The information processing method according to claim 1, wherein the provided information is transmitted to the terminal device.

The classification information is received from each of the plurality of terminal devices, and the classification information is received.
In the storage of the voice information, claim 1 or claim 2 wherein the voice information received from each of the plurality of terminal devices is stored in the storage device in association with the classification information received from the terminal device. Information processing method.

An acoustic signal representing the sound picked up by the terminal device is received from each of the plurality of terminal devices, and the sound is received.
The information processing method according to claim 1 or 2, wherein the classification information is generated by analyzing the acoustic signal received from the terminal device.

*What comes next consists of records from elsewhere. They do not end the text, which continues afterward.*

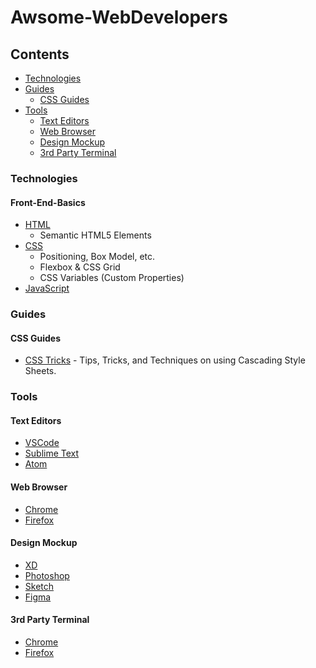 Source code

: # Awsome-WebDevelopers

## Contents

* [Technologies](#technologies)
* [Guides](#guides)
  * [CSS Guides](#css-guides)
* [Tools](#tools)
  * [Text Editors](#text-editors)
  * [Web Browser](#web-browser)
  * [Design Mockup](#design-mockup)
  * [3rd Party Terminal](#3rd-party-terminal)

### <a name="#technologies">Technologies</a>
#### Front-End-Basics
* [HTML]()
  * Semantic HTML5 Elements
* [CSS]()
  * Positioning, Box Model, etc.
  * Flexbox & CSS Grid
  * CSS Variables (Custom Properties)
* [JavaScript]()

### <a name="#guides">Guides</a>
#### <a name="#css-guides">CSS Guides</a>
* [CSS Tricks](https://css-tricks.com/) - Tips, Tricks, and Techniques on using Cascading Style Sheets.

### <a name="#tools">Tools</a>
#### <a name="#text-editors">Text Editors</a>
* [VSCode]()
* [Sublime Text]()
* [Atom]()
#### <a name="#web-browser">Web Browser</a>
* [Chrome]()
* [Firefox]()
#### <a name="#web-browser">Design Mockup</a>
* [XD]()
* [Photoshop]()
* [Sketch]()
* [Figma]()
#### <a name="#3rd-party-terminal">3rd Party Terminal</a>
* [Chrome]()
* [Firefox]()
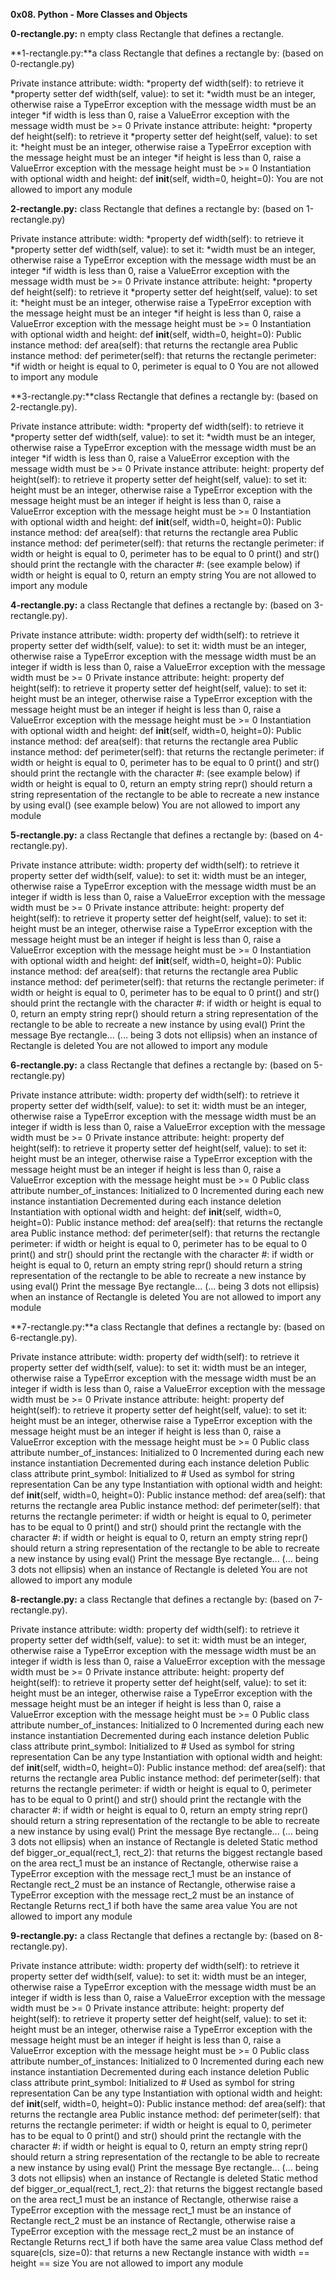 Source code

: **0x08. Python - More Classes and Objects**

**0-rectangle.py:** n empty class Rectangle that defines a rectangle.

**1-rectangle.py:**a class Rectangle that defines a rectangle by: (based on 0-rectangle.py)

Private instance attribute: width:
    *property def width(self): to retrieve it
    *property setter def width(self, value): to set it:
        *width must be an integer, otherwise raise a TypeError exception with the message width must be an integer
        *if width is less than 0, raise a ValueError exception with the message width must be >= 0
Private instance attribute: height:
    *property def height(self): to retrieve it
    *property setter def height(self, value): to set it:
        *height must be an integer, otherwise raise a TypeError exception with the message height must be an integer
        *if height is less than 0, raise a ValueError exception with the message height must be >= 0
Instantiation with optional width and height: def __init__(self, width=0, height=0):
You are not allowed to import any module

**2-rectangle.py:** class Rectangle that defines a rectangle by: (based on 1-rectangle.py)

Private instance attribute: width:
    *property def width(self): to retrieve it
    *property setter def width(self, value): to set it:
        *width must be an integer, otherwise raise a TypeError exception with the message width must be an integer
        *if width is less than 0, raise a ValueError exception with the message width must be >= 0
Private instance attribute: height:
    *property def height(self): to retrieve it
    *property setter def height(self, value): to set it:
        *height must be an integer, otherwise raise a TypeError exception with the message height must be an integer
        *if height is less than 0, raise a ValueError exception with the message height must be >= 0
Instantiation with optional width and height: def __init__(self, width=0, height=0):
Public instance method: def area(self): that returns the rectangle area
Public instance method: def perimeter(self): that returns the rectangle perimeter:
    *if width or height is equal to 0, perimeter is equal to 0
You are not allowed to import any module

**3-rectangle.py:**class Rectangle that defines a rectangle by: (based on 2-rectangle.py).

Private instance attribute: width:
    *property def width(self): to retrieve it
    *property setter def width(self, value): to set it:
    *width must be an integer, otherwise raise a TypeError exception with the message width must be an integer
    *if width is less than 0, raise a ValueError exception with the message width must be >= 0
Private instance attribute: height:
    property def height(self): to retrieve it
    property setter def height(self, value): to set it:
    height must be an integer, otherwise raise a TypeError exception with the message height must be an integer
    if height is less than 0, raise a ValueError exception with the message height must be >= 0
Instantiation with optional width and height: def __init__(self, width=0, height=0):
Public instance method: def area(self): that returns the rectangle area
Public instance method: def perimeter(self): that returns the rectangle perimeter:
if width or height is equal to 0, perimeter has to be equal to 0
print() and str() should print the rectangle with the character #: (see example below)
if width or height is equal to 0, return an empty string
You are not allowed to import any module

**4-rectangle.py:** a class Rectangle that defines a rectangle by: (based on 3-rectangle.py).

Private instance attribute: width:
    property def width(self): to retrieve it
    property setter def width(self, value): to set it:
        width must be an integer, otherwise raise a TypeError exception with the message width must be an integer
        if width is less than 0, raise a ValueError exception with the message width must be >= 0
Private instance attribute: height:
    property def height(self): to retrieve it
    property setter def height(self, value): to set it:
        height must be an integer, otherwise raise a TypeError exception with the message height must be an integer
        if height is less than 0, raise a ValueError exception with the message height must be >= 0
Instantiation with optional width and height: def __init__(self, width=0, height=0):
Public instance method: def area(self): that returns the rectangle area
Public instance method: def perimeter(self): that returns the rectangle perimeter:
    if width or height is equal to 0, perimeter has to be equal to 0
print() and str() should print the rectangle with the character #: (see example below)
    if width or height is equal to 0, return an empty string
repr() should return a string representation of the rectangle to be able to recreate a new instance by using eval() (see example below)
You are not allowed to import any module

**5-rectangle.py:** a class Rectangle that defines a rectangle by: (based on 4-rectangle.py).

Private instance attribute: width:
    property def width(self): to retrieve it
    property setter def width(self, value): to set it:
        width must be an integer, otherwise raise a TypeError exception with the message width must be an integer
        if width is less than 0, raise a ValueError exception with the message width must be >= 0
Private instance attribute: height:
    property def height(self): to retrieve it
    property setter def height(self, value): to set it:
        height must be an integer, otherwise raise a TypeError exception with the message height must be an integer
        if height is less than 0, raise a ValueError exception with the message height must be >= 0
Instantiation with optional width and height: def __init__(self, width=0, height=0):
Public instance method: def area(self): that returns the rectangle area
Public instance method: def perimeter(self): that returns the rectangle perimeter:
    if width or height is equal to 0, perimeter has to be equal to 0
print() and str() should print the rectangle with the character #:
    if width or height is equal to 0, return an empty string
repr() should return a string representation of the rectangle to be able to recreate a new instance by using eval()
Print the message Bye rectangle... (... being 3 dots not ellipsis) when an instance of Rectangle is deleted
You are not allowed to import any module

**6-rectangle.py:**  a class Rectangle that defines a rectangle by: (based on 5-rectangle.py)

Private instance attribute: width:
    property def width(self): to retrieve it
    property setter def width(self, value): to set it:
        width must be an integer, otherwise raise a TypeError exception with the message width must be an integer
        if width is less than 0, raise a ValueError exception with the message width must be >= 0
Private instance attribute: height:
    property def height(self): to retrieve it
    property setter def height(self, value): to set it:
        height must be an integer, otherwise raise a TypeError exception with the message height must be an integer
        if height is less than 0, raise a ValueError exception with the message height must be >= 0
Public class attribute number_of_instances:
Initialized to 0
Incremented during each new instance instantiation
Decremented during each instance deletion
Instantiation with optional width and height: def __init__(self, width=0, height=0):
Public instance method: def area(self): that returns the rectangle area
Public instance method: def perimeter(self): that returns the rectangle perimeter:
    if width or height is equal to 0, perimeter has to be equal to 0
print() and str() should print the rectangle with the character #:
    if width or height is equal to 0, return an empty string
repr() should return a string representation of the rectangle to be able to recreate a new instance by using eval()
Print the message Bye rectangle... (... being 3 dots not ellipsis) when an instance of Rectangle is deleted
You are not allowed to import any module

**7-rectangle.py:**a class Rectangle that defines a rectangle by: (based on 6-rectangle.py).

Private instance attribute: width:
    property def width(self): to retrieve it
    property setter def width(self, value): to set it:
        width must be an integer, otherwise raise a TypeError exception with the message width must be an integer
        if width is less than 0, raise a ValueError exception with the message width must be >= 0
Private instance attribute: height:
    property def height(self): to retrieve it
    property setter def height(self, value): to set it:
    height must be an integer, otherwise raise a TypeError exception with the message height must be an integer
    if height is less than 0, raise a ValueError exception with the message height must be >= 0
Public class attribute number_of_instances:
Initialized to 0
Incremented during each new instance instantiation
Decremented during each instance deletion
Public class attribute print_symbol:
Initialized to #
Used as symbol for string representation
Can be any type
Instantiation with optional width and height: def __init__(self, width=0, height=0):
Public instance method: def area(self): that returns the rectangle area
Public instance method: def perimeter(self): that returns the rectangle perimeter:
        if width or height is equal to 0, perimeter has to be equal to 0
print() and str() should print the rectangle with the character #:
if width or height is equal to 0, return an empty string
repr() should return a string representation of the rectangle to be able to recreate a new instance by using eval()
Print the message Bye rectangle... (... being 3 dots not ellipsis) when an instance of Rectangle is deleted
You are not allowed to import any module

**8-rectangle.py:** a class Rectangle that defines a rectangle by: (based on 7-rectangle.py).

Private instance attribute: width:
    property def width(self): to retrieve it
    property setter def width(self, value): to set it:
        width must be an integer, otherwise raise a TypeError exception with the message width must be an integer
        if width is less than 0, raise a ValueError exception with the message width must be >= 0
Private instance attribute: height:
    property def height(self): to retrieve it
    property setter def height(self, value): to set it:
        height must be an integer, otherwise raise a TypeError exception with the message height must be an integer
        if height is less than 0, raise a ValueError exception with the message height must be >= 0
Public class attribute number_of_instances:
Initialized to 0
Incremented during each new instance instantiation
Decremented during each instance deletion
Public class attribute print_symbol:
Initialized to #
Used as symbol for string representation
Can be any type
Instantiation with optional width and height: def __init__(self, width=0, height=0):
Public instance method: def area(self): that returns the rectangle area
Public instance method: def perimeter(self): that returns the rectangle perimeter:
    if width or height is equal to 0, perimeter has to be equal to 0
print() and str() should print the rectangle with the character #:
    if width or height is equal to 0, return an empty string
repr() should return a string representation of the rectangle to be able to recreate a new instance by using eval()
Print the message Bye rectangle... (... being 3 dots not ellipsis) when an instance of Rectangle is deleted
Static method def bigger_or_equal(rect_1, rect_2): that returns the biggest rectangle based on the area
    rect_1 must be an instance of Rectangle, otherwise raise a TypeError exception with the message rect_1 must be an instance of Rectangle
    rect_2 must be an instance of Rectangle, otherwise raise a TypeError exception with the message rect_2 must be an instance of Rectangle
    Returns rect_1 if both have the same area value
You are not allowed to import any module

**9-rectangle.py:** a class Rectangle that defines a rectangle by: (based on 8-rectangle.py).

Private instance attribute: width:
    property def width(self): to retrieve it
    property setter def width(self, value): to set it:
        width must be an integer, otherwise raise a TypeError exception with the message width must be an integer
        if width is less than 0, raise a ValueError exception with the message width must be >= 0
Private instance attribute: height:
    property def height(self): to retrieve it
    property setter def height(self, value): to set it:
        height must be an integer, otherwise raise a TypeError exception with the message height must be an integer
        if height is less than 0, raise a ValueError exception with the message height must be >= 0
Public class attribute number_of_instances:
Initialized to 0
Incremented during each new instance instantiation
Decremented during each instance deletion
Public class attribute print_symbol:
Initialized to #
Used as symbol for string representation
Can be any type
Instantiation with optional width and height: def __init__(self, width=0, height=0):
Public instance method: def area(self): that returns the rectangle area
Public instance method: def perimeter(self): that returns the rectangle perimeter:
    if width or height is equal to 0, perimeter has to be equal to 0
print() and str() should print the rectangle with the character #:
    if width or height is equal to 0, return an empty string
    repr() should return a string representation of the rectangle to be able to recreate a new instance by using eval()
Print the message Bye rectangle... (... being 3 dots not ellipsis) when an instance of Rectangle is deleted
Static method def bigger_or_equal(rect_1, rect_2): that returns the biggest rectangle based on the area
    rect_1 must be an instance of Rectangle, otherwise raise a TypeError exception with the message rect_1 must be an instance of Rectangle
    rect_2 must be an instance of Rectangle, otherwise raise a TypeError exception with the message rect_2 must be an instance of Rectangle
    Returns rect_1 if both have the same area value
Class method def square(cls, size=0): that returns a new Rectangle instance with width == height == size
You are not allowed to import any module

A communication control unit that causes the communication device to execute an operation of receiving voice information indicating the sound emitted by the sound emitting device and picked up by the terminal device from each of the plurality of terminal devices.
A storage control unit that stores the voice information received from each of the plurality of terminal devices in the storage device in association with the classification information indicating the classification of the sound picked up by the terminal device together with the voice indicated by the voice information. Information processing device to be equipped.